• PROBLEM TO SOLVE:
Report every line of the records beneath this task that holds the string "title".

• SUPPLIED DATA:
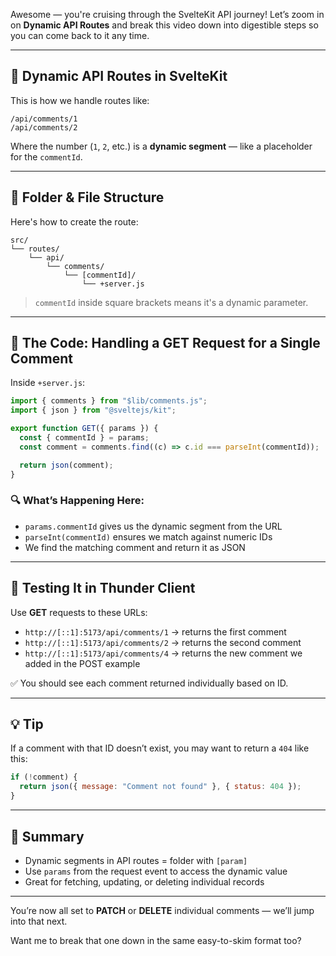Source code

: Awesome — you're cruising through the SvelteKit API journey! Let’s zoom in on **Dynamic API Routes** and break this video down into digestible steps so you can come back to it any time.

---

## 🔄 Dynamic API Routes in SvelteKit

This is how we handle routes like:

```
/api/comments/1
/api/comments/2
```

Where the number (`1`, `2`, etc.) is a **dynamic segment** — like a placeholder for the `commentId`.

---

## 🧱 Folder & File Structure

Here's how to create the route:

```
src/
└── routes/
    └── api/
        └── comments/
            └── [commentId]/
                └── +server.js
```

> `commentId` inside square brackets means it's a dynamic parameter.

---

## 🧠 The Code: Handling a GET Request for a Single Comment

Inside `+server.js`:

```js
import { comments } from "$lib/comments.js";
import { json } from "@sveltejs/kit";

export function GET({ params }) {
  const { commentId } = params;
  const comment = comments.find((c) => c.id === parseInt(commentId));

  return json(comment);
}
```

### 🔍 What’s Happening Here:

- `params.commentId` gives us the dynamic segment from the URL
- `parseInt(commentId)` ensures we match against numeric IDs
- We find the matching comment and return it as JSON

---

## 🧪 Testing It in Thunder Client

Use **GET** requests to these URLs:

- `http://[::1]:5173/api/comments/1` → returns the first comment
- `http://[::1]:5173/api/comments/2` → returns the second comment
- `http://[::1]:5173/api/comments/4` → returns the new comment we added in the POST example

✅ You should see each comment returned individually based on ID.

---

## 💡 Tip

If a comment with that ID doesn’t exist, you may want to return a `404` like this:

```js
if (!comment) {
  return json({ message: "Comment not found" }, { status: 404 });
}
```

---

## 📌 Summary

- Dynamic segments in API routes = folder with `[param]`
- Use `params` from the request event to access the dynamic value
- Great for fetching, updating, or deleting individual records

---

You’re now all set to **PATCH** or **DELETE** individual comments — we’ll jump into that next.

Want me to break that one down in the same easy-to-skim format too?

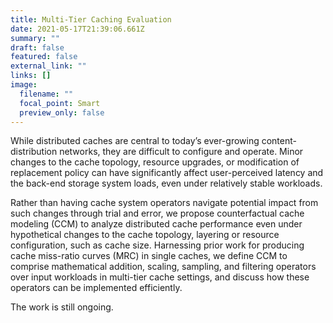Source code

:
 ```yaml
---
title: Multi-Tier Caching Evaluation
date: 2021-05-17T21:39:06.661Z
summary: ""
draft: false
featured: false
external_link: ""
links: []
image:
  filename: ""
  focal_point: Smart
  preview_only: false
---
```


While distributed caches are central to today’s ever-growing content-distribution networks, they are difficult to configure and operate. Minor changes to the cache topology, resource upgrades, or modification of replacement policy can have significantly affect user-perceived latency and the back-end storage system loads, even under relatively stable workloads. 

Rather than having cache system operators navigate potential impact from such changes through trial and error, we propose counterfactual cache modeling (CCM) to analyze distributed cache performance even under hypothetical changes to the cache topology, layering or resource configuration, such as cache size. Harnessing prior work for producing cache miss-ratio curves (MRC) in single caches, we define CCM to comprise mathematical addition, scaling, sampling, and filtering operators over input workloads in multi-tier cache settings, and discuss how these operators can be implemented efficiently. 

The work is still ongoing.
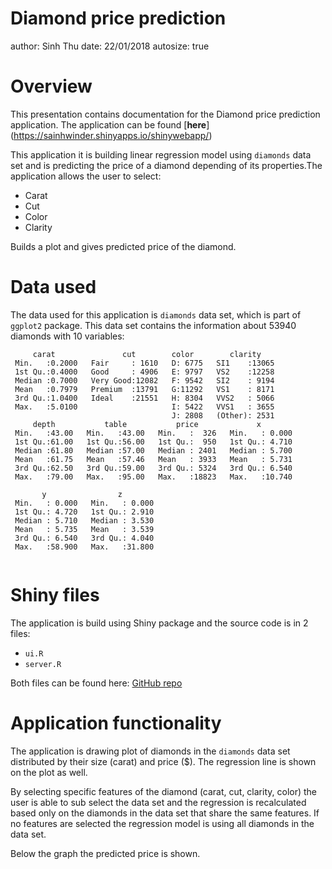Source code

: Diamond price prediction
========================================================
author: Sinh Thu
date: 22/01/2018
autosize: true

Overview
========================================================
This presentation contains documentation for the Diamond price prediction application. The application can be found [**here**] (https://sainhwinder.shinyapps.io/shinywebapp/)

This application it is building linear regression model using `diamonds` data set and is predicting the price of a diamond depending of its properties.The application allows the user to select:
- Carat
- Cut
- Color
- Clarity

Builds a plot and gives predicted price of the diamond.

Data used
========================================================

The data used for this application is `diamonds` data set, which is part of `ggplot2` package.
This data set contains the information about 53940 diamonds with 10 variables:



```
     carat               cut        color        clarity     
 Min.   :0.2000   Fair     : 1610   D: 6775   SI1    :13065  
 1st Qu.:0.4000   Good     : 4906   E: 9797   VS2    :12258  
 Median :0.7000   Very Good:12082   F: 9542   SI2    : 9194  
 Mean   :0.7979   Premium  :13791   G:11292   VS1    : 8171  
 3rd Qu.:1.0400   Ideal    :21551   H: 8304   VVS2   : 5066  
 Max.   :5.0100                     I: 5422   VVS1   : 3655  
                                    J: 2808   (Other): 2531  
     depth           table           price             x         
 Min.   :43.00   Min.   :43.00   Min.   :  326   Min.   : 0.000  
 1st Qu.:61.00   1st Qu.:56.00   1st Qu.:  950   1st Qu.: 4.710  
 Median :61.80   Median :57.00   Median : 2401   Median : 5.700  
 Mean   :61.75   Mean   :57.46   Mean   : 3933   Mean   : 5.731  
 3rd Qu.:62.50   3rd Qu.:59.00   3rd Qu.: 5324   3rd Qu.: 6.540  
 Max.   :79.00   Max.   :95.00   Max.   :18823   Max.   :10.740  
                                                                 
       y                z         
 Min.   : 0.000   Min.   : 0.000  
 1st Qu.: 4.720   1st Qu.: 2.910  
 Median : 5.710   Median : 3.530  
 Mean   : 5.735   Mean   : 3.539  
 3rd Qu.: 6.540   3rd Qu.: 4.040  
 Max.   :58.900   Max.   :31.800  
                                  
```

Shiny files
========================================================

The application is build using Shiny package and the source code is in 2 files:
- `ui.R`
- `server.R`

Both files can be found here: [GitHub repo](https://github.com/sainhwinder/Course-Project-Shiny-Application-and-Reproducible-Pitch)

Application functionality
========================================================

The application is drawing plot of diamonds in the `diamonds` data set distributed by their size (carat) and price ($). The regression line is shown on the plot as well. 

By selecting specific features of the diamond (carat, cut, clarity, color) the user is able to sub select the data set and the regression is recalculated based only on the diamonds in the data set that share the same features. If no features are selected the regression model is using all diamonds in the data set.

Below the graph the predicted price is shown.
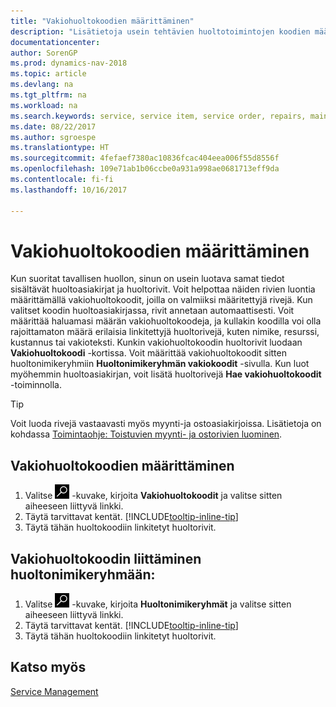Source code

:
 ```yaml
---
title: "Vakiohuoltokoodien määrittäminen"
description: "Lisätietoja usein tehtävien huoltotoimintojen koodien määrittämisestä."
documentationcenter: 
author: SorenGP
ms.prod: dynamics-nav-2018
ms.topic: article
ms.devlang: na
ms.tgt_pltfrm: na
ms.workload: na
ms.search.keywords: service, service item, service order, repairs, maintenance
ms.date: 08/22/2017
ms.author: sgroespe
ms.translationtype: HT
ms.sourcegitcommit: 4fefaef7380ac10836fcac404eea006f55d8556f
ms.openlocfilehash: 109e71ab1b06ccbe0a931a998ae0681713eff9da
ms.contentlocale: fi-fi
ms.lasthandoff: 10/16/2017

---
```


# <a name="how-to-set-up-standard-service-codes"></a>Vakiohuoltokoodien määrittäminen
Kun suoritat tavallisen huollon, sinun on usein luotava samat tiedot sisältävät huoltoasiakirjat ja huoltorivit. Voit helpottaa näiden rivien luontia määrittämällä vakiohuoltokoodit, joilla on valmiiksi määritettyjä rivejä. Kun valitset koodin huoltoasiakirjassa, rivit annetaan automaattisesti. Voit määrittää haluamasi määrän vakiohuoltokoodeja, ja kullakin koodilla voi olla rajoittamaton määrä erilaisia linkitettyjä huoltorivejä, kuten nimike, resurssi, kustannus tai vakioteksti. Kunkin vakiohuoltokoodin huoltorivit luodaan **Vakiohuoltokoodi** -kortissa. Voit määrittää vakiohuoltokoodit sitten huoltonimikeryhmiin **Huoltonimikeryhmän vakiokoodit** -sivulla. Kun luot myöhemmin huoltoasiakirjan, voit lisätä huoltorivejä **Hae vakiohuoltokoodit** -toiminnolla.  
  
> [!Tip]
>  Voit luoda rivejä vastaavasti myös myynti-ja ostoasiakirjoissa. Lisätietoja on kohdassa [Toimintaohje: Toistuvien myynti- ja ostorivien luominen](sales-how-work-standard-lines.md).    
  
## <a name="to-set-up-a-standard-service-code"></a>Vakiohuoltokoodien määrittäminen    
1. Valitse ![Etsi sivu tai raportti](media/ui-search/search_small.png "Etsi sivu tai raportti -kuvake") -kuvake, kirjoita **Vakiohuoltokoodit** ja valitse sitten aiheeseen liittyvä linkki.  
2. Täytä tarvittavat kentät. [!INCLUDE[tooltip-inline-tip](includes/tooltip-inline-tip_md.md)]  
4. Täytä tähän huoltokoodiin linkitetyt huoltorivit.  

## <a name="to-assign-a-standard-service-code-to-a-service-item-group"></a>Vakiohuoltokoodin liittäminen huoltonimikeryhmään:
1. Valitse ![Etsi sivu tai raportti](media/ui-search/search_small.png "Etsi sivu tai raportti -kuvake") -kuvake, kirjoita **Huoltonimikeryhmät** ja valitse sitten aiheeseen liittyvä linkki.  
2. Täytä tarvittavat kentät. [!INCLUDE[tooltip-inline-tip](includes/tooltip-inline-tip_md.md)]
3. Täytä tähän huoltokoodiin linkitetyt huoltorivit.  

## <a name="see-also"></a>Katso myös
[Service Management](service-service.md)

• WORKED SOLUTION:
title: Multi-Tier Caching Evaluation
title: "Vakiohuoltokoodien määrittäminen"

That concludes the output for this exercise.